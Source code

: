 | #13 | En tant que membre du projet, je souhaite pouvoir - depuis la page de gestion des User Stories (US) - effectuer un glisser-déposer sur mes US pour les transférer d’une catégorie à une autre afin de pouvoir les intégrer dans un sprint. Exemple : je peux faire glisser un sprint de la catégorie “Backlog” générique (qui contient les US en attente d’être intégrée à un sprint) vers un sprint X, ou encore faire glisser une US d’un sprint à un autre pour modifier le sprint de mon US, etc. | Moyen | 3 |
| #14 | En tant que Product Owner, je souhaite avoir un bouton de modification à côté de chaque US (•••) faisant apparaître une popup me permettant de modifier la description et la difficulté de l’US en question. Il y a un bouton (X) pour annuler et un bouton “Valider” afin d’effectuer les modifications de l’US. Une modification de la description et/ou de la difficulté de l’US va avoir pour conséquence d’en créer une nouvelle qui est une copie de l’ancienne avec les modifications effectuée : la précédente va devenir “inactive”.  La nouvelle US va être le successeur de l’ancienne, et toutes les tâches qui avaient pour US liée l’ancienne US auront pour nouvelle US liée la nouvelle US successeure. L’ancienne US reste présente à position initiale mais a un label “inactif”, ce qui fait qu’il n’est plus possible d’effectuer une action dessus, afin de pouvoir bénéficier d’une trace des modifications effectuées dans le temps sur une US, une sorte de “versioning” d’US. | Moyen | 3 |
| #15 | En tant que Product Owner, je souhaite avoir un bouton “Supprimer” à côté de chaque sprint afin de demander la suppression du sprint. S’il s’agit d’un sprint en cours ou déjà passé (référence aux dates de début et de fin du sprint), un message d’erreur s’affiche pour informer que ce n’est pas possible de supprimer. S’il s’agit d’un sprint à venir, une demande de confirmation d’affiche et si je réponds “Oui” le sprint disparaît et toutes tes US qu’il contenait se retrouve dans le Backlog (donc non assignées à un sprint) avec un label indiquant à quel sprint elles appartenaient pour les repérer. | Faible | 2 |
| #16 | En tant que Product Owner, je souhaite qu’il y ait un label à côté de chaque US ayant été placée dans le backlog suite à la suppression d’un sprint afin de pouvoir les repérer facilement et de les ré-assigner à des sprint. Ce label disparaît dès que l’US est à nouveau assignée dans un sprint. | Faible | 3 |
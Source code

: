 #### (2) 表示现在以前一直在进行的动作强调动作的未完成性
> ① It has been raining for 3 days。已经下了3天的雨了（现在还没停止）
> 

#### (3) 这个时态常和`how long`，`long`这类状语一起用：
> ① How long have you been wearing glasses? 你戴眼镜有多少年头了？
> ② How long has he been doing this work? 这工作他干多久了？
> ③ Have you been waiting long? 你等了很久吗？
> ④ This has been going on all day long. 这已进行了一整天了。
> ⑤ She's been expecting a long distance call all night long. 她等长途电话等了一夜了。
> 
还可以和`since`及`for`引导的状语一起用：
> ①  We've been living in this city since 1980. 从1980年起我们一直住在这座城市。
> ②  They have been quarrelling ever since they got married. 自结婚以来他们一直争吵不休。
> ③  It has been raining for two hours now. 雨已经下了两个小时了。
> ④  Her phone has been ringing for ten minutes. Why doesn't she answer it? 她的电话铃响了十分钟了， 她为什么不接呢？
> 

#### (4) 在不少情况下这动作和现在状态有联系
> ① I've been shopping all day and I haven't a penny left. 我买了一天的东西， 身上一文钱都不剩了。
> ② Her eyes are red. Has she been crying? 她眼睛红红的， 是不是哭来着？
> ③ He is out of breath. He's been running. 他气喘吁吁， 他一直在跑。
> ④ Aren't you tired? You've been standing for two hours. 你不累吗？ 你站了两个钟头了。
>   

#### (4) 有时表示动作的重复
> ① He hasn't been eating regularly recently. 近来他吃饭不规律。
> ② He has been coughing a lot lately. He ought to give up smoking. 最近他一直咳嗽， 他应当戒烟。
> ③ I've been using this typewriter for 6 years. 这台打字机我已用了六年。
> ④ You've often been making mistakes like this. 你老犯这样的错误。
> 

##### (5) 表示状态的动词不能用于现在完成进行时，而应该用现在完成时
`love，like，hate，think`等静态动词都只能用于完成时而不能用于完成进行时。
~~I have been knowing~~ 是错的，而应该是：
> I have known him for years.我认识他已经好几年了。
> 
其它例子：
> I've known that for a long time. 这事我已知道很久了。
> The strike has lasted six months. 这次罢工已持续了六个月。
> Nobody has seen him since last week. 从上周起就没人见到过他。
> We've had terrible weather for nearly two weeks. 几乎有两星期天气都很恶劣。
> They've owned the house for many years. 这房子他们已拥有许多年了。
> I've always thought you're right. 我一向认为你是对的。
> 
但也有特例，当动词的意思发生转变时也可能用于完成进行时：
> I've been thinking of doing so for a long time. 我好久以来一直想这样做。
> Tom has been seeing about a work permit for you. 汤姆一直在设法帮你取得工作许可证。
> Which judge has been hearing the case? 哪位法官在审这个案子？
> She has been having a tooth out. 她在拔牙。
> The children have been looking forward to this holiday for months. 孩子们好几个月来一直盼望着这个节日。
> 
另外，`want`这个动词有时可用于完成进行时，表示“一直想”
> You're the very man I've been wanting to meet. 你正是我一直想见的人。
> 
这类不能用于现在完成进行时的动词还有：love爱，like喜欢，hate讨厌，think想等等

Problem description:
Scan the data above and state how many of its lines contain the string "years", with no other content.

Answer section:
3